# Benchmarks

This file records deterministic context-quality benchmark reports generated by
anamnesis.

Run:

```bash
anamnesis benchmark report --append
anamnesis benchmark report --json > before.json
anamnesis benchmark report --json > after.json
anamnesis benchmark compare --baseline before.json --after after.json --append
anamnesis benchmark gallery --write
anamnesis benchmark gallery --validate
anamnesis benchmark trace --append
anamnesis benchmark prompt-gate
anamnesis benchmark session-context --write
anamnesis benchmark task-compare --template
```

Append runs also write a machine-readable evidence record to
`.anamnesis/evidence/events.jsonl`.

The report measures concrete surfaces on disk, not model intelligence:

- static ontology slices
- Layer A `.bootstrap.yaml` facts
- Layer B `.enriched.yaml` semantics
- continuity readiness
- adapter surface readiness
- scorecard v2 raw metrics: ready layers, continuity checks, ontology gaps,
  doctor issues, Codex hook warnings, adapter surfaces, and runtime evidence
  freshness

Public README claims must be based only on self-checks or explicitly sanitized
fixtures that expose no proprietary source snippets, project names, credentials,
hostnames, temp paths, or internal business logic.

Model-dependent task outcomes live in
[`docs/AGENT-TASK-BENCHMARKS.md`](AGENT-TASK-BENCHMARKS.md) via
`anamnesis benchmark task`. Do not merge those scores into deterministic
scorecards or generated benchmark-gallery README claims.
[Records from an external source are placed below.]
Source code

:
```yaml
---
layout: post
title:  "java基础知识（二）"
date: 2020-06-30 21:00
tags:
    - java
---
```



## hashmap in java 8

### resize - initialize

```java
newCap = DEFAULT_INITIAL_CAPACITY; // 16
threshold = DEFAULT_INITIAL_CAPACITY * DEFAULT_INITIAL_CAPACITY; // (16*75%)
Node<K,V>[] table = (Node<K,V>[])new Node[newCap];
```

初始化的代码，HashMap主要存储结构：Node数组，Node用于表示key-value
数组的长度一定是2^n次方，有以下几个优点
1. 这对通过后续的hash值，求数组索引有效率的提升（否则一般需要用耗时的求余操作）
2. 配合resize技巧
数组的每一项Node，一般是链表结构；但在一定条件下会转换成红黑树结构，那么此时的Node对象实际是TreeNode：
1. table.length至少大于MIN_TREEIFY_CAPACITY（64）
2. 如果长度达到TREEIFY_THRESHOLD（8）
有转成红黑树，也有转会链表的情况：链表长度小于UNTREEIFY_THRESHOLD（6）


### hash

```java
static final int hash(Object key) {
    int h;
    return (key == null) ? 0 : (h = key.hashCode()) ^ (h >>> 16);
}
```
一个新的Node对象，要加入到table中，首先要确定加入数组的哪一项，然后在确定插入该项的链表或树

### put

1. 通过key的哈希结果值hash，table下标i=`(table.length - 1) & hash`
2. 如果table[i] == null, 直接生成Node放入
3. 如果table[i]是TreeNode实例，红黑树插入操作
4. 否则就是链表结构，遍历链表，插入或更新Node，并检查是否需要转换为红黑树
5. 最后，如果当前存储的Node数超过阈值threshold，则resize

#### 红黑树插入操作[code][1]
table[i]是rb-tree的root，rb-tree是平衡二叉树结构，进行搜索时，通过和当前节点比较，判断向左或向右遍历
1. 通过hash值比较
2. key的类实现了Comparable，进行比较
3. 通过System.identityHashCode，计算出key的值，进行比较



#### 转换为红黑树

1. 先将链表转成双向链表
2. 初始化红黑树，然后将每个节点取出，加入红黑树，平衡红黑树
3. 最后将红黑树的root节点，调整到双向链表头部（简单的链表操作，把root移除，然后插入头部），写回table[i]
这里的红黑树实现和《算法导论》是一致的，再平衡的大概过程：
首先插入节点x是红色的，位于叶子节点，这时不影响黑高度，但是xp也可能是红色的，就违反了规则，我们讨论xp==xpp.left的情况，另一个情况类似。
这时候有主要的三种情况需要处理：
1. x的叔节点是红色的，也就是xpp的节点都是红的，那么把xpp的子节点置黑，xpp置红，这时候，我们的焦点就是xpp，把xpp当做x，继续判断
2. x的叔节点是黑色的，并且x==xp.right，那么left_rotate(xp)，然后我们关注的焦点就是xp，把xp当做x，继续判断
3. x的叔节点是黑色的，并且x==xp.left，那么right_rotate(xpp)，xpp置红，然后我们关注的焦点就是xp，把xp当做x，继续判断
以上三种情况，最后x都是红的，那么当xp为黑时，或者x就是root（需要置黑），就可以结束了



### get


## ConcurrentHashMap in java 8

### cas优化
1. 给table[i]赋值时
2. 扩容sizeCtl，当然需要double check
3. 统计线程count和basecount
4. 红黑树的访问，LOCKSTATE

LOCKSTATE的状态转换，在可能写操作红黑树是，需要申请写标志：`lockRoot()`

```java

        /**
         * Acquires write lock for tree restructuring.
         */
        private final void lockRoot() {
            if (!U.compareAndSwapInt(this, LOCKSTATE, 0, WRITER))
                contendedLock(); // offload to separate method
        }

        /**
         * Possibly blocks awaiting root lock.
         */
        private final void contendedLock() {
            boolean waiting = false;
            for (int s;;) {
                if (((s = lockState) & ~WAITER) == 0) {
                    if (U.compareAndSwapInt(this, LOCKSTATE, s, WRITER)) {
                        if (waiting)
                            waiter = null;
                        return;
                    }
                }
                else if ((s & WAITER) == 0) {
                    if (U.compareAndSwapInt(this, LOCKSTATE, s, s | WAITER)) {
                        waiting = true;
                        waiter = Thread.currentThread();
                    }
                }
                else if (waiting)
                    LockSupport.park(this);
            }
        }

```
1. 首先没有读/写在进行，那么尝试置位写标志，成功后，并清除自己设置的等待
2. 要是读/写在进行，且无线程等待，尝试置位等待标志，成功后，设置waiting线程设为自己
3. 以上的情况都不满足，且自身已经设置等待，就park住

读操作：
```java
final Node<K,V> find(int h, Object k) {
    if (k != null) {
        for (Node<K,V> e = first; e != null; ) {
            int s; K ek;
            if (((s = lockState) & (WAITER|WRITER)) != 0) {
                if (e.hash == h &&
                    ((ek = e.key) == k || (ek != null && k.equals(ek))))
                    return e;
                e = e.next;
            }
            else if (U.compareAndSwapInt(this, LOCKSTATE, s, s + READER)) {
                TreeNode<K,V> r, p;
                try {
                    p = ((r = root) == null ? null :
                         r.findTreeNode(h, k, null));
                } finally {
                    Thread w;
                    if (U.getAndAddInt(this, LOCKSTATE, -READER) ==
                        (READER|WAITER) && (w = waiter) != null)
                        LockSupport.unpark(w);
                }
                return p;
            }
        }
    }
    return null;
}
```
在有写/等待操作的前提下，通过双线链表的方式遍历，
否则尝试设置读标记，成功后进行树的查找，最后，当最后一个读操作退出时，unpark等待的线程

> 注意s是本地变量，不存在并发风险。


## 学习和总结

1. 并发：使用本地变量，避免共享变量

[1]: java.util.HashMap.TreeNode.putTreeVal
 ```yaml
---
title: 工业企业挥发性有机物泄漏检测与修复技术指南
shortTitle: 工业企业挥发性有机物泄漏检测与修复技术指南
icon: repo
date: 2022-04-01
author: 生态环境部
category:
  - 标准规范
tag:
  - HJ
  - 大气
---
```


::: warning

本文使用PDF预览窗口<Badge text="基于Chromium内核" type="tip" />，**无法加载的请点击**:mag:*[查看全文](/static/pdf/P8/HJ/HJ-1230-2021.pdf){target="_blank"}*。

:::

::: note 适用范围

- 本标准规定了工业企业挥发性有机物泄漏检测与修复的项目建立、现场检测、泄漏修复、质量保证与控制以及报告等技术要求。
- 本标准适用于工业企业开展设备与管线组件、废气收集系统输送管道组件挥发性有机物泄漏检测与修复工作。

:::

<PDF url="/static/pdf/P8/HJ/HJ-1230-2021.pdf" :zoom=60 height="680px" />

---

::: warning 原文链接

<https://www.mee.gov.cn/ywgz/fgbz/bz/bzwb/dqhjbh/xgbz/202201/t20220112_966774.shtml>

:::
Use `benchmark prompt-gate` before adding any Codex `UserPromptSubmit`
context delta injection. The gate reads deterministic scorecard evidence,
session-context benchmark JSON, and model-dependent task evidence, including
optional compact/full retrieval metrics and paired task-compare evidence. It
estimates duplicate ontology/handoff prompt overhead, checks duplicate-context
risk, and returns one of three decisions:

- `defer`: keep prompt-time context delta disabled.
- `collect-more-evidence`: a gap exists, but repeated-gap evidence or
  token/noise controls are not sufficient.
- `prototype`: a bounded non-default experiment is justified; default shipping
  still needs dedupe and smoke evidence.

Use `benchmark compare` for before/after adoption evidence. It reads two
`benchmark report --json` files and reports raw scorecard deltas rather than
collapsing the result into a single opaque score.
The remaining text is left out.